Have you ever noticed someone being tipped by a waiter and wondered what could have caused it? While this particular physical characteristic in humans may appear to be a genetic mutation or a disease, in reality this physical deficiency is a birth injury. Server hand tipping is just one form of Erb’s palsy, an injury to the nerves in the brachial plexus. As a result of this injury, the affected arm may become disabled or paralyzed. Most often, Erb’s palsy causes only moderate disability of the arms, but in severe cases it can lead to complete paralysis of the body below the shoulder.
Causes of Erb’s Palsy
Erb’s palsy is caused by injury to the brachial plexus, which is basically a group of nerves in the shoulder connecting the arms and the neck. It can sometimes be confused with other lesions of the brachial plexus; however, what distinguishes these different wounds is the melting point in the group where the wound is caused. Damage to the two upper brachial nerves, C5 and C6, causes Erb’s palsy. Brachial plexus nerves carry nerve impulses from the brain to muscles in the arms, hands, and fingers that allow movement and locomotion. Erb’s palsy, however, does not limit the movement of the hands and fingers, but only the affected arm is impaired.

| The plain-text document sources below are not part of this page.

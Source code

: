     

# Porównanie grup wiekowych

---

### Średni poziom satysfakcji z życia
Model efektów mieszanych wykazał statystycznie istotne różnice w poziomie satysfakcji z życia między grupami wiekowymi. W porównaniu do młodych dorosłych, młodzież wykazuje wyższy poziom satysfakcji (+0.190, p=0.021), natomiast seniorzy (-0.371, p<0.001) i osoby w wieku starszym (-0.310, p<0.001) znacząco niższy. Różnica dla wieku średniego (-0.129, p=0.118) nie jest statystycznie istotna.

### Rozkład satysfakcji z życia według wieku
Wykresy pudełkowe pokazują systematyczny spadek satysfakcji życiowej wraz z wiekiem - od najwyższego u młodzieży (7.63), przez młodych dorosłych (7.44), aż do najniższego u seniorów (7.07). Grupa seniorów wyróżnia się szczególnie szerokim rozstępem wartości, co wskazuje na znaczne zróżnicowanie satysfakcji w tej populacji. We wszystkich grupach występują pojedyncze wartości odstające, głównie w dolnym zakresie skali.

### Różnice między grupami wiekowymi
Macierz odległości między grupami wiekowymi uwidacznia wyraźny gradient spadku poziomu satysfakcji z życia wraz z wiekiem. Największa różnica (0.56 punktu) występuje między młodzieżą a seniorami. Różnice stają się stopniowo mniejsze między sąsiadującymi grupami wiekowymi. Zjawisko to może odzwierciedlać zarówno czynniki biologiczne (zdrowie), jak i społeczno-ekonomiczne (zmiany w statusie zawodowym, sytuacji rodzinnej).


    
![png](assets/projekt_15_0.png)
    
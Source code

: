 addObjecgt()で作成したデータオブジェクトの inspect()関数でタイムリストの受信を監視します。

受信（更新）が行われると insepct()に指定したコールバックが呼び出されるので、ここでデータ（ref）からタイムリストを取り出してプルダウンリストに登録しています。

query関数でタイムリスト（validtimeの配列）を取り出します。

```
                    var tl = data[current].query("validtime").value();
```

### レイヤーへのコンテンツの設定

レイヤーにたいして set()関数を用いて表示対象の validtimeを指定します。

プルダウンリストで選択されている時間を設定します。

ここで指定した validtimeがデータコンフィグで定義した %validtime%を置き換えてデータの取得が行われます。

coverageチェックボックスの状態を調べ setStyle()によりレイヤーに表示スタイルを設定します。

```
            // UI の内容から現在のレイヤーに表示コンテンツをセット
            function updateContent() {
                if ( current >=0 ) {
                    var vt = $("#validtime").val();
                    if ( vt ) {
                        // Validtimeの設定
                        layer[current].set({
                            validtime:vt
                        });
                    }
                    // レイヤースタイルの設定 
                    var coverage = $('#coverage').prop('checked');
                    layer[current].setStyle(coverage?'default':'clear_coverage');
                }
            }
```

Characteristics of Erb’s Palsy
The most prominent feature of Erb’s palsy is the physical impairment of the arm. This disability impairs feeling and feeling in the affected arm and causes immobility which can be partial or complete paralysis of the body from the neck down. All of these factors lead to muscle atrophy. “In some cases, although the disability is not so obvious, in most cases, especially severe cases, the impairment is much more visible and can be perceived as abnormal. The arm is not attached properly and appears to be suspended. The wrist goes outward, sometimes called the server’s tip,” says attorney Russell J Berkowitz of Berkowitz and Hanna LLC Malpractice & Injury Lawyers.
Categories and treatment
There are generally four categories of Erb’s palsy namely neuropraxia, neuroma, rupture and avulsions, all of which are treated differently and also have different treatment outcomes. The first, Nueropraxia, is the mildest form of Erb’s palsy and results from a minor shock to the nerves instead of a tear. It usually heals within three months of birth and doesn’t require much treatment. A neuroma results from severe stretching and often results in extreme burning sensations in the arm. It can heal sometimes but not completely and takes several years. Surgery and physiotherapy are possible treatments. The rupture is caused by torn nerves that may need to be transplanted by a surgeon from another part of the body to return to normal, and this condition cannot heal without surgery. On the other hand, avulsion occurs when the nerves detach from the spinal cord, which completely restricts the movements of the arm. Almost no recovery is possible even after the surgery.
Since Erb’s palsy is a form of birth injury caused by the tearing of nerves during vaginal delivery, surgeons should be careful and take preventative measures to reduce the risk.